Estúdio Raposa

Lugar aos Outros 104
José Oliveira

 

INDICATIVO

Vamos ouvir, neste programa, poesia de José Oliveira

MÚSICA

José Oliveira, de seu nome completo, José Miguel Pinheiro de Oliveira, nasceu em Guimarães a 26 de Maio de 1973.
Viveu praticamente toda a sua infância e juventude na freguesia de Delães, concelho de V.N.Famalicão, muito próximo S. Miguel de Seide, a localidade onde Camilo Castelo Branco, outrora vizinho de um dos seus bisavós maternos, escreveu grande parte da sua obra.
O caminho na poesia iniciou-se quando ainda era adolescente, sobretudo através do contacto com as obras de Fernando Pessoa, Mário de Sá Carneiro, Florbela Espanca, Camilo Pessanha mas também Eugénio de Andrade, Ramos Rosa, Herberto Hélder, Cesariny, e ainda William Blake, Beaudelaire, Friedrich Hölderlin entre outros.

MÚSICA

José Oliveira licenciou-se em Filosofia em 1996, dois anos depois da publicação do seu único livro – Primeira Palavra. Na cidade de Braga enquanto estudante conheceu o poeta Sebastião Alba e mais tarde, já professor de Filosofia, foi colega de Américo Teixeira Moreira que terão tido influência na forma com que passou a encarar o trabalho poético. Actualmente é professor de Filosofia na cidade alentejana de Elvas. Alguns dos seus poemas mais recentes aguardam publicação. Podem no entanto ser encontrados no sítio deliriospoeticos.blogspot.com.

MÚSICA

Vamos ouvir, de José Oliveira, sem interrupção, quatro poemas.

MÚSICA

[Certas mulheres que nos habitam nunca se transformam em estátuas.
Talvez se desgastem e percam subtis pormenores e formas à medida que envelhecem no armário da memória. Contudo, não se esquecem e mesmo que não se recordem, mantêm um potencial inconsciente que gera a arte e a vida.]

Já não leio, já não escrevo mais nada.
Se eu existisse e escrevesse alguma coisa
escreveria um verso que salvasse a vida a uma criança.
De que me serve a arte e a poesia se não me mata a fome,
e eu nem posso ser homem, nem artista.

Hoje podia ter lido um livro,
passeado num jardim de mãos dadas com ele.
Hoje eu podia ter escrito um poema que alimentasse realmente a humanidade
regado um canteiro de flores ou lavado o chão dos passeios e dos terraços.

Já não leio, tenho os bolsos vazios e sem papéis nem memórias.

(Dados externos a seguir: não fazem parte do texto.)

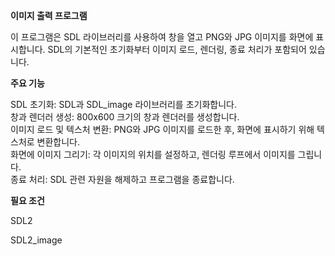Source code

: **이미지 출력 프로그램**

이 프로그램은 SDL 라이브러리를 사용하여 창을 열고 PNG와 JPG 이미지를 화면에 표시합니다. 
SDL의 기본적인 초기화부터 이미지 로드, 렌더링, 종료 처리가 포함되어 있습니다.

  
**주요 기능**

SDL 초기화: SDL과 SDL_image 라이브러리를 초기화합니다.  
창과 렌더러 생성: 800x600 크기의 창과 렌더러를 생성합니다.  
이미지 로드 및 텍스처 변환: PNG와 JPG 이미지를 로드한 후, 화면에 표시하기 위해 텍스처로 변환합니다.  
화면에 이미지 그리기: 각 이미지의 위치를 설정하고, 렌더링 루프에서 이미지를 그립니다.  
종료 처리: SDL 관련 자원을 해제하고 프로그램을 종료합니다.  

**필요 조건**

SDL2

SDL2_image
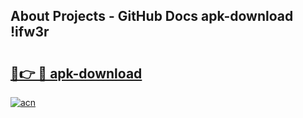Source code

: ## About Projects - GitHub Docs apk-download !ifw3r

# <h2><a href="https://andorid.site?title=apk-download&ref=14PRO">🔗👉 🔴 apk-download</a></h2>

[![acn](https://github.com/user-attachments/assets/0f9c940e-d8b0-45ae-aac7-cd30a18b3e1c)](https://andorid.site?title=apk-download&ref=14PRO)

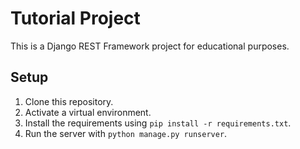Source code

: # Tutorial Project

This is a Django REST Framework project for educational purposes.

## Setup

1. Clone this repository.
2. Activate a virtual environment.
3. Install the requirements using `pip install -r requirements.txt`.
4. Run the server with `python manage.py runserver`.
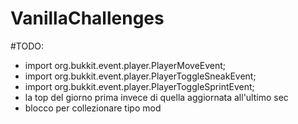 # VanillaChallenges

#TODO:
  - import org.bukkit.event.player.PlayerMoveEvent;
  - import org.bukkit.event.player.PlayerToggleSneakEvent;
  - import org.bukkit.event.player.PlayerToggleSprintEvent;
  - la top del giorno prima invece di quella aggiornata all'ultimo sec
  - blocco per collezionare tipo mod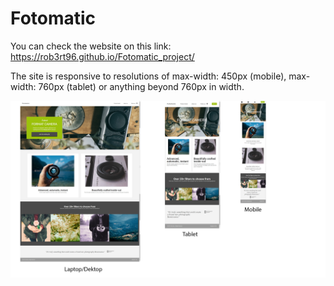 # Fotomatic

You can check the website on this link: https://rob3rt96.github.io/Fotomatic_project/


The site is responsive to resolutions of max-width: 450px (mobile), max-width: 760px (tablet) or anything beyond 760px in width.

![website_dimensions](./resources/images/website_dimensions.png "The responsive representation of the website")
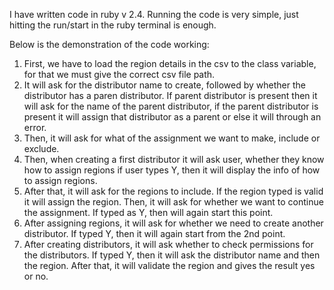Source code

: I have written code in ruby v 2.4. Running the code is very simple, just hitting the run/start in the ruby terminal is enough.

Below is the demonstration of the code working:

1) First, we have to load the region details in the csv to the class variable, for that we must give the correct csv file path.
2) It will ask for the distributor name to create, followed by whether the distributor has a paren distributor. If parent distributor is present then it will ask for the name of the parent distributor, if the parent distributor is present it will assign that distributor as a parent or else it will through an error.
3) Then, it will ask for what of the assignment we want to make, include or exclude.
4) Then, when creating a first distributor it will ask user, whether they know how to assign regions if user types Y, then it will display the info of how to assign regions.
5) After that, it will ask for the regions to include. If the region typed is valid it will assign the region. Then, it will ask for whether we want to continue the assignment. If typed as Y, then will again start this point.
6) After assigning regions, it will ask for whether we need to create another distributor. If typed Y, then it will again start from the 2nd point.
7) After creating distributors, it will ask whether to check permissions for the distributors. If typed Y, then it will ask the distributor name and then the region. After that, it will validate the region and gives the result yes or no.
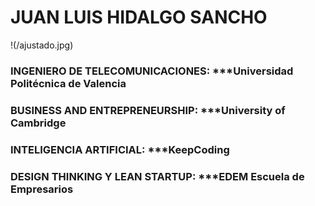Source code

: # JUAN LUIS HIDALGO SANCHO

!(/ajustado.jpg)

### INGENIERO DE TELECOMUNICACIONES: ***Universidad Politécnica de Valencia
### BUSINESS AND ENTREPRENEURSHIP: ***University of Cambridge
### INTELIGENCIA ARTIFICIAL: ***KeepCoding
### DESIGN THINKING Y LEAN STARTUP: ***EDEM Escuela de Empresarios

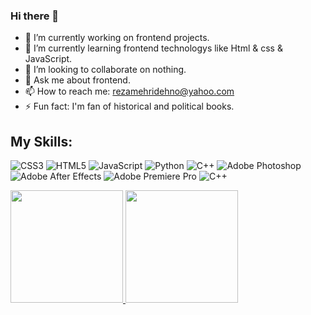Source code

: ### Hi there 👋

- 🔭 I’m currently working on frontend projects.
- 🌱 I’m currently learning frontend technologys like Html & css & JavaScript.
- 👯 I’m looking to collaborate on nothing.
- 💬 Ask me about frontend.
- 📫 How to reach me: rezamehridehno@yahoo.com
- ⚡ Fun fact: I'm fan of historical and political books.

## My Skills:
 ![CSS3](https://img.shields.io/badge/css3-%231572B6.svg?style=for-the-badge&logo=css3&logoColor=white) ![HTML5](https://img.shields.io/badge/html5-%23E34F26.svg?style=for-the-badge&logo=html5&logoColor=white) ![JavaScript](https://img.shields.io/badge/javascript-%23323330.svg?style=for-the-badge&logo=javascript&logoColor=%23F7DF1E) ![Python](https://img.shields.io/badge/python-3670A0?style=for-the-badge&logo=python&logoColor=ffdd54) ![C++]( https://img.shields.io/badge/-c++-3670A0.svg?logo=c%2B%2B&style=for-the-badge&logoColor=white) ![Adobe Photoshop](https://img.shields.io/badge/adobephotoshop-%2331A8FF.svg?style=for-the-badge&logo=adobephotoshop&logoColor=white) ![Adobe After Effects](https://img.shields.io/static/v1?style=for-the-badge&message=Adobe+After+Effects&color=9999FF&logo=Adobe+After+Effects&logoColor=FFFFFF&label=) ![Adobe Premiere Pro](https://img.shields.io/static/v1?style=for-the-badge&message=Adobe+Premiere+Pro&color=6a5cc5&logo=Adobe+Premiere+Pro&logoColor=FFFFFF&label=) ![C++](https://img.shields.io/static/v1?style=for-the-badge&message=C%2B%2B&color=00599C&logo=C%2B%2B&logoColor=FFFFFF&label=)


<p align="left">
<a href="https://github.com/Astiyaxh">
  <img height="180em" src="https://github-readme-stats-eight-theta.vercel.app/api/top-langs/?username=Astiyaxh&layout=compact&langs_count=8&theme=algolia"/>
  <img height="180em" src="https://github-readme-stats-eight-theta.vercel.app/api?username=Astiyaxh&show_icons=true&theme=algolia&include_all_commits=true&count_private=true"/>
</a>
</p>
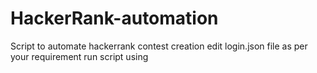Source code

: # HackerRank-automation
Script to automate hackerrank contest creation 
edit login.json file as per your requirement 
run script using 
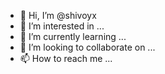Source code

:- 👋 Hi, I’m @shivoyx
- 👀 I’m interested in ...
- 🌱 I’m currently learning ...
- 💞️ I’m looking to collaborate on ...
- 📫 How to reach me ...

<!---
shivoyx/shivoyx is a ✨ special ✨ repository because its `README.md` (this file) appears on your GitHub profile.
You can click the Preview link to take a look at your changes.
--->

Não sou poeta, apenas padeço da necessidade dos olhos
que me obrigam a guardar a punho as imagens.
Se eu fosse escultor padeceria da necessidade das mãos,
daria uma nova vida a todas as memórias transformadas em estátua.

E mesmo que nunca uma palavra minha alimente uma boca faminta
nem mate a sede a nenhum homem
dos papéis que escrevi eu construí uma casa numa página de um livro.

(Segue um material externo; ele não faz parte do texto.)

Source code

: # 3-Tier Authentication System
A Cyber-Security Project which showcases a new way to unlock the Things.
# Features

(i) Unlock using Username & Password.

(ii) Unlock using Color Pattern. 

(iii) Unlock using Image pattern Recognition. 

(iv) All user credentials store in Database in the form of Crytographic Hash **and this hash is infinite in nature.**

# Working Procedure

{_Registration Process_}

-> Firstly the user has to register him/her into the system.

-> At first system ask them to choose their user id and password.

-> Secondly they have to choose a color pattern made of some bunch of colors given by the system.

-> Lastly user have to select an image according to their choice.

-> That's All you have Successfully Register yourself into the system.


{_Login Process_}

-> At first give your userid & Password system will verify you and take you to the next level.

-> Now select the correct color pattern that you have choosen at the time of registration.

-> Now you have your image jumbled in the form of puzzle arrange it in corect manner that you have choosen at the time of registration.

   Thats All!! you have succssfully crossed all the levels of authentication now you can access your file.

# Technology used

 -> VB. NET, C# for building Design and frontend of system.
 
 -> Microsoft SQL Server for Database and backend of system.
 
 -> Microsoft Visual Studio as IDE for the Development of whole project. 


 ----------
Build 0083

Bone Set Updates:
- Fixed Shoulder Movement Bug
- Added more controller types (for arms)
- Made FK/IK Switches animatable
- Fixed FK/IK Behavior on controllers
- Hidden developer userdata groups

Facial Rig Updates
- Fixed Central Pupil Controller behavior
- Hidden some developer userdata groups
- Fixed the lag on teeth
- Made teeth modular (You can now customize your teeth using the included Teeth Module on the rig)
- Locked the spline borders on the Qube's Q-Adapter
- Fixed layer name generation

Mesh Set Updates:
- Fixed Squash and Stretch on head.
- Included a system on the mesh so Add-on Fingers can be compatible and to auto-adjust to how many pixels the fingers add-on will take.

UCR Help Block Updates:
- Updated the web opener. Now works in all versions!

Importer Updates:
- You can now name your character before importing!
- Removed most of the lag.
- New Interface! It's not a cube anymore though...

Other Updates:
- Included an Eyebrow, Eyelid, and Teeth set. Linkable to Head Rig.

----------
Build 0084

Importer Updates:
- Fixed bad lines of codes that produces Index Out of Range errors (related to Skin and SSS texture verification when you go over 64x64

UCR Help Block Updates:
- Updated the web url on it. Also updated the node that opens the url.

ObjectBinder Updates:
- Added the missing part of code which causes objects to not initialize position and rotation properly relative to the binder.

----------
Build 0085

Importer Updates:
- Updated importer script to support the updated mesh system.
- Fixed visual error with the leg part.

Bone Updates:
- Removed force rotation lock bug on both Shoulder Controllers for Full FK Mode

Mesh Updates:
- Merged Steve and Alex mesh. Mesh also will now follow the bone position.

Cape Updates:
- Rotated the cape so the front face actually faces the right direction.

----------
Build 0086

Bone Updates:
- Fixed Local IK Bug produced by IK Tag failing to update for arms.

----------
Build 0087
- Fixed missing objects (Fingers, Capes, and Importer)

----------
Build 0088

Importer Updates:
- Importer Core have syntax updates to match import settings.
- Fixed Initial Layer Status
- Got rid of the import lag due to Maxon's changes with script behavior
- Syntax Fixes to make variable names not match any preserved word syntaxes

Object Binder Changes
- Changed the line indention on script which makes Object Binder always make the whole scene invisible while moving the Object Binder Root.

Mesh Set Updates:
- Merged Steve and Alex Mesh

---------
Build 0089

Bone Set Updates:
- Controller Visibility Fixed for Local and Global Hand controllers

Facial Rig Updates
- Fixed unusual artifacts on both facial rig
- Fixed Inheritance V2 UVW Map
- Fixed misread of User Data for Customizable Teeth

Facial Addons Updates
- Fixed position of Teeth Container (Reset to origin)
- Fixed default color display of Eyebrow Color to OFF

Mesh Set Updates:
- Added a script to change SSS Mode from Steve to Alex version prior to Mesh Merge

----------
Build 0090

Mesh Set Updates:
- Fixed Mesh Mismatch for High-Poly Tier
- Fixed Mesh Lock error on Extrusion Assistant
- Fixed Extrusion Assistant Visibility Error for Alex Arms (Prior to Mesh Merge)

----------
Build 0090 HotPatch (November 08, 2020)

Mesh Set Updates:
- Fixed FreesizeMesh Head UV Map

[podeis pesquisar nas bibliotecas e nas revistas da especialidade. Das páginas escritas com sangue não deixam os homens impressão, senão a que lhes fica nos olhos]

MÚSICA

vemo-nos amanhã.
amanhã talvez o dia seja mais luminoso
e eu te encontre ao fim da tarde,
quando o sol estiver no exacto momento do entardecer,
não sabendo se vá ou se fique,
amanhã vemo-nos de certeza.
depois da tua aula de anatomia,
depois da minha de geografia,
que podiam ser ambas de metafísica.
vemo-nos porque tem de ser assim,
vemo-nos
porque os porquês já não se admitem nos dias de hoje
por isso é mais fácil ou mais prático que nos vejamos
porque a tua é uma aula simples sobre o corpo,
e a minha, igualmente simples, mas sobre a terra.

vemo-nos depois das aulas que são ambas metafísicas,
porque ambas são as duas,
e a minha e a tua são de certeza aulas sobre a essência do mundo,
tal como a liberdade, o amor e a vida.
vemo-nos amanhã, porque amanhã é que é dia,
os outros foram.
passaram na convicção do passado
ser uma essência da história
entre o que aconteceu e o que ficou por acontecer.

por isso, nos vemos amanhã
porque amanhã é um novo dia
porque o sol felizmente
não se cansará de reaparecer
até que o último homem o comprove
e na sua derradeira aparição o faça sorrir de tédio
ou de cansaço.
por saber que milhões e milhões de vezes
o sol inspirou a vida
e a vida reconheceu a luz até à noite.

amanhã vemo-nos.
tu vestida de noite com aquele vestido de cetim
que te torneia o corpo de mulher pronta e madura
e eu amargurado pela certeza que essa tua aparição
é tão exacta como se estivesses de bisturi na mão
pronta a abrir-me as entranhas
na convicção de recolheres nas vísceras a minha alma.
estarei com as mangas da camisa arregaçadas
para que comproves que os meus braços
em volta do teu corpo têm a mesma latitude.
vemo-nos amanhã,
na certeza de que nos tornaremos
anatómica e geograficamente perfeitos,
únicos e absolutos
num abraço que dispensa o sol.
afinal a noite tem esse benefício perfeito
de esconder a luz
para que os homens e as mulheres
se compreendam pelo tacto.

MÚSICA

[Para nomear mulheres os poetas dizem musas e por isso tudo o que aprendi das teorias da literatura sobre a inspiração poética está errado. A teoria da literatura serve para matar a poesia e a alma dos poetas sugando-lhes o sangue das metáforas, como de resto fazem às musas. Envenenam de enxofre o processo de génese do poema, abortam a criatividade à nascença].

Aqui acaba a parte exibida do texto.